The required output is the exact run of lines below that opens at the line with "documentation. Documentation source" and closes at the line with "For maintainers.".

(Information supplied Opens)

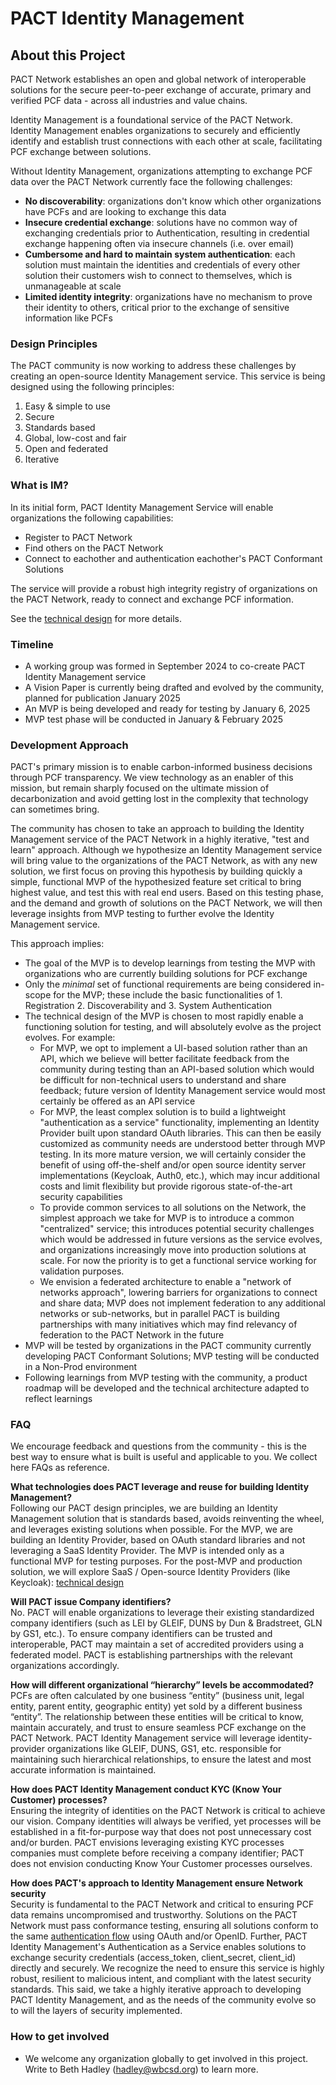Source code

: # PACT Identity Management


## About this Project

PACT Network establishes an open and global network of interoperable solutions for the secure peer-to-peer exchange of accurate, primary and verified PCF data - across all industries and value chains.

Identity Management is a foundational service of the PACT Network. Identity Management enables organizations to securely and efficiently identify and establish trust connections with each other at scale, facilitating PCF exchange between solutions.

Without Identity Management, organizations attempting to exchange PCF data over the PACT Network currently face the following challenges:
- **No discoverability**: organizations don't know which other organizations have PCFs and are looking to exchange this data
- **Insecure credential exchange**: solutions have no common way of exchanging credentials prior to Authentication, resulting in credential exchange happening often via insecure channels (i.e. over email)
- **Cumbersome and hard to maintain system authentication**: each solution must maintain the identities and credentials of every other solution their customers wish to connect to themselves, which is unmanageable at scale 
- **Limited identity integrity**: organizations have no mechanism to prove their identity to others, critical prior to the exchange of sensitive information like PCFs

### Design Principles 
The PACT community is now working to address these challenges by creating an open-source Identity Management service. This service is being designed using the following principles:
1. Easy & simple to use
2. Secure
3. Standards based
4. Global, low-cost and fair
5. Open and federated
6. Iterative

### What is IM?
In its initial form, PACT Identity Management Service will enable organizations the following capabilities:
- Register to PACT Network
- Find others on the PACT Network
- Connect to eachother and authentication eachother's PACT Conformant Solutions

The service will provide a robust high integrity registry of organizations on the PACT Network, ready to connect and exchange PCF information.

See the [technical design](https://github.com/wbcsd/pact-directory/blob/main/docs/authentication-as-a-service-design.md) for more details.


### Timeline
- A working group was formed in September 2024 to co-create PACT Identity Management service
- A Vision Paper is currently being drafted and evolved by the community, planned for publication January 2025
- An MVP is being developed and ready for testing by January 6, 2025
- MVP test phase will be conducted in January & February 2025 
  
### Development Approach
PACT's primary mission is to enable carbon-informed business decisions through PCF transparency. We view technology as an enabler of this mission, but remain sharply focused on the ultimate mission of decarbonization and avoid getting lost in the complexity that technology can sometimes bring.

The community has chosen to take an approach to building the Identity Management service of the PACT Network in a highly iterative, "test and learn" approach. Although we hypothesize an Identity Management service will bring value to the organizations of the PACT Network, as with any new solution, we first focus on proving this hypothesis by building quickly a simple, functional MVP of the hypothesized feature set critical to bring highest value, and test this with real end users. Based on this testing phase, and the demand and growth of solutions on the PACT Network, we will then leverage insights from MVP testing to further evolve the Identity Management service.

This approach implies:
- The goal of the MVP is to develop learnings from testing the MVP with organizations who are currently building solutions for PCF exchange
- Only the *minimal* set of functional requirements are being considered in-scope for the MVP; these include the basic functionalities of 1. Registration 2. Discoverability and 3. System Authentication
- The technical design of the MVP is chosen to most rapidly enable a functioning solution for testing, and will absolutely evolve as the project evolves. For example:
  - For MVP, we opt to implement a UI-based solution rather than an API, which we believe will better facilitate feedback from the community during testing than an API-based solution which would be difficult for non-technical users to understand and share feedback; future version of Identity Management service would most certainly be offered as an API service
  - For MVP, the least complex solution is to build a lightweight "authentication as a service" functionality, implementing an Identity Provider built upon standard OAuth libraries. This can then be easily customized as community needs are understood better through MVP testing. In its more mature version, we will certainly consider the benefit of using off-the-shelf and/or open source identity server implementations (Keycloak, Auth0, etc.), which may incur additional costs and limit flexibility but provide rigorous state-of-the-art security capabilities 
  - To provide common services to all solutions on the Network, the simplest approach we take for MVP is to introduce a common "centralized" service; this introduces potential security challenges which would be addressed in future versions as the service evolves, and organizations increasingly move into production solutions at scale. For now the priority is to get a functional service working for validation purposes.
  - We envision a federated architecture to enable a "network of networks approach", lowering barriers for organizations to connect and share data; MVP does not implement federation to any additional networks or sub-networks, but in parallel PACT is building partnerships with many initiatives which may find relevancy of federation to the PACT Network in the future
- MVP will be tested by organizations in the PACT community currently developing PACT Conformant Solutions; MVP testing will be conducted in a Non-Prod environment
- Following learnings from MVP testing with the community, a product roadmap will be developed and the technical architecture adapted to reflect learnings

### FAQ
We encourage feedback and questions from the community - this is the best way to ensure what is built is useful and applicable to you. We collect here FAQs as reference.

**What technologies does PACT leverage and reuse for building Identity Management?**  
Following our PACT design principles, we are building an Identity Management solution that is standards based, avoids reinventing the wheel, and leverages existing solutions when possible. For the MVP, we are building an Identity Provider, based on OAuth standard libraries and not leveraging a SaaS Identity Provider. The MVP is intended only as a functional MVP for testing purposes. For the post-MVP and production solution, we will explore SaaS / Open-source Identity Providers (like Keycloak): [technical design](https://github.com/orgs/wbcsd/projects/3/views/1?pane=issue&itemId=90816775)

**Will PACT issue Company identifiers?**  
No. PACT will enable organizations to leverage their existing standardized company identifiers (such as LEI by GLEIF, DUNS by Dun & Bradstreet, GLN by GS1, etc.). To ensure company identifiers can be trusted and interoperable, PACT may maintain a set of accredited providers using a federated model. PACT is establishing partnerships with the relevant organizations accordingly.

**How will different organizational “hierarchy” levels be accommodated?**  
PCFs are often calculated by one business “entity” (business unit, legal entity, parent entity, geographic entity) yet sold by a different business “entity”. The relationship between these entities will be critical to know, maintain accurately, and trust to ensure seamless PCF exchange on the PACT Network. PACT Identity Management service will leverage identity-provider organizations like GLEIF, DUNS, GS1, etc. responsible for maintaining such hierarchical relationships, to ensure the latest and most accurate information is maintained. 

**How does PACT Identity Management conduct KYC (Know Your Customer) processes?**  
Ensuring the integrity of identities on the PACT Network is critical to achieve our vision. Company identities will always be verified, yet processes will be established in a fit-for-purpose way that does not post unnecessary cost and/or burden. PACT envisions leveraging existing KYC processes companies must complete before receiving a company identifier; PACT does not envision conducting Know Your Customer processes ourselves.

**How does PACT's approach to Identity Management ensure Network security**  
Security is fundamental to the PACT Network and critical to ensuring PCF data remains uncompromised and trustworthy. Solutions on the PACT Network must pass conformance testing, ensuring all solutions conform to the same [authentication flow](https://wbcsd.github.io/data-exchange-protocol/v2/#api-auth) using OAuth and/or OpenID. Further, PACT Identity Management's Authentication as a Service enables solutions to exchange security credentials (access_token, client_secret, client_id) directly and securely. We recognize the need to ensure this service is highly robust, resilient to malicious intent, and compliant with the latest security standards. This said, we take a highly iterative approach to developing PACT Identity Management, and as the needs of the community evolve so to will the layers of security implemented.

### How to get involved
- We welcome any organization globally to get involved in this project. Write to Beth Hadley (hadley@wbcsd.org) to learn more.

(Information supplied Closes)
(Information supplied Opens)

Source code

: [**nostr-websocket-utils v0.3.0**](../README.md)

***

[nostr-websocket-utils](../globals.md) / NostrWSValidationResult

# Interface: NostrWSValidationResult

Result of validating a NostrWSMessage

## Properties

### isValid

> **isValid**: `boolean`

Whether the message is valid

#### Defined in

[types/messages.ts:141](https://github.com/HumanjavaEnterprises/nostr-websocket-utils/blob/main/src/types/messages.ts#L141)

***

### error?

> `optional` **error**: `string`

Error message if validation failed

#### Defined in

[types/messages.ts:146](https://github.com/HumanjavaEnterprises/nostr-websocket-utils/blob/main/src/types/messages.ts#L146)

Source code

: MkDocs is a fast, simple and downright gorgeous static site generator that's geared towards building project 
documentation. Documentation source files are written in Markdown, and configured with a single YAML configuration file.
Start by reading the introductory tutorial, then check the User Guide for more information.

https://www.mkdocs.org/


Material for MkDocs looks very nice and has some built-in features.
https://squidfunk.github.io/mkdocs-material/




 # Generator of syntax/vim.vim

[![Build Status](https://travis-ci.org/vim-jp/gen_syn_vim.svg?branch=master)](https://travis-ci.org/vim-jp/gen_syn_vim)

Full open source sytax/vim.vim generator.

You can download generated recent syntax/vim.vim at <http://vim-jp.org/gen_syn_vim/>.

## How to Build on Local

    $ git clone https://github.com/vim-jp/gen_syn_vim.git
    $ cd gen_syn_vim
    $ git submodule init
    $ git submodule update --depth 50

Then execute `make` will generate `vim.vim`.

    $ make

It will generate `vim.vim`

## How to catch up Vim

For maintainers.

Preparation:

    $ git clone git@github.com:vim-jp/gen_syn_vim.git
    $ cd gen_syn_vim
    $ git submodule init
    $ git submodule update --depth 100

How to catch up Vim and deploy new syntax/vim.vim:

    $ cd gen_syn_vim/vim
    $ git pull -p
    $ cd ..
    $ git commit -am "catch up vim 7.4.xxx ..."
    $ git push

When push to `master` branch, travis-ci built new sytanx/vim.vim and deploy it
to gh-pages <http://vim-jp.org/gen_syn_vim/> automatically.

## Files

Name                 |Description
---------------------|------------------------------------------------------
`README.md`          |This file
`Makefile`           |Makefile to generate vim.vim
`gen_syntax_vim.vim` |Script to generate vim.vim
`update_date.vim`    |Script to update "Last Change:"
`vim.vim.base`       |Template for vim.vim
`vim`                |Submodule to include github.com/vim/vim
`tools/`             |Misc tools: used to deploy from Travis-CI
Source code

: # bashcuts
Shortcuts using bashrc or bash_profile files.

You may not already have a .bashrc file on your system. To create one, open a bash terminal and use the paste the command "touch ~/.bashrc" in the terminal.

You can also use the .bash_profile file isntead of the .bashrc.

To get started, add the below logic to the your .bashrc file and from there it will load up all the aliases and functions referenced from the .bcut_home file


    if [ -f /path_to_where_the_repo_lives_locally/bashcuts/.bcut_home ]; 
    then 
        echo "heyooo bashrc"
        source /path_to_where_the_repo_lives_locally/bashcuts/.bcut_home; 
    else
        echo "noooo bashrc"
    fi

(Information supplied Closes)

Answer space:
documentation. Documentation source files are written in Markdown, and configured with a single YAML configuration file.
Start by reading the introductory tutorial, then check the User Guide for more information.

https://www.mkdocs.org/


Material for MkDocs looks very nice and has some built-in features.
https://squidfunk.github.io/mkdocs-material/




 # Generator of syntax/vim.vim

[![Build Status](https://travis-ci.org/vim-jp/gen_syn_vim.svg?branch=master)](https://travis-ci.org/vim-jp/gen_syn_vim)

Full open source sytax/vim.vim generator.

You can download generated recent syntax/vim.vim at <http://vim-jp.org/gen_syn_vim/>.

## How to Build on Local

    $ git clone https://github.com/vim-jp/gen_syn_vim.git
    $ cd gen_syn_vim
    $ git submodule init
    $ git submodule update --depth 50

Then execute `make` will generate `vim.vim`.

    $ make

It will generate `vim.vim`

## How to catch up Vim

For maintainers.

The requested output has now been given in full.